Pour exemple, si l'on considère un revenu de 80 000 F et un gain en nature qui a été gagné dans une loterie, une voiture par exemple, il faut additionner les deux montants et on arrive à une augmentation de l'imposition de 14 000 F, soit à peu près 35% de la valeur du lot qui a été gagné. Or ces loteries sont souvent organisées par des sociétés communales et des associations, voire des kermesses, dans des buts absolument non lucratifs. Cela veut dire qu'elles permettent à ces associations de financer des activités - souvent des activités pour les jeunes. A contrario, les casinos ne sont de fait pas soumis à ces impositions.

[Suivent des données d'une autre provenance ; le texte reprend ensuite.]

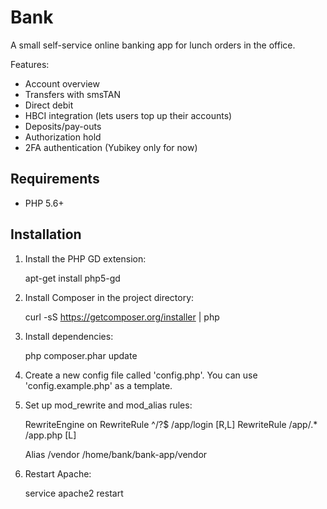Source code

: # Bank

A small self-service online banking app for lunch orders in the office.

Features:

 * Account overview
 * Transfers with smsTAN
 * Direct debit
 * HBCI integration (lets users top up their accounts)
 * Deposits/pay-outs
 * Authorization hold
 * 2FA authentication (Yubikey only for now)

## Requirements

 * PHP 5.6+

## Installation

1. Install the PHP GD extension:

    apt-get install php5-gd

2. Install Composer in the project directory:

    curl -sS https://getcomposer.org/installer | php

3. Install dependencies:

    php composer.phar update

4. Create a new config file called 'config.php'. You can use 'config.example.php' as a template.

5. Set up mod_rewrite and mod_alias rules:

    RewriteEngine on
    RewriteRule ^/?$ /app/login [R,L]
    RewriteRule /app/.* /app.php [L]

    Alias /vendor /home/bank/bank-app/vendor

6. Restart Apache:

    service apache2 restart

C'est pour cela que nous avons émis cette proposition de motion, parce que nous pensons que ces impositions sont excessives. A l'instar de divers cantons de ce pays, nous demandons au département qu'il adoucisse cette imposition, pour qu'elle ne représente pas 35% du gain et, surtout, nous demandons que l'on puisse avoir une imposition distincte du revenu. Voilà pourquoi je vous invite, Mesdames et Messieurs les députés, à suivre et à voter cette proposition de motion.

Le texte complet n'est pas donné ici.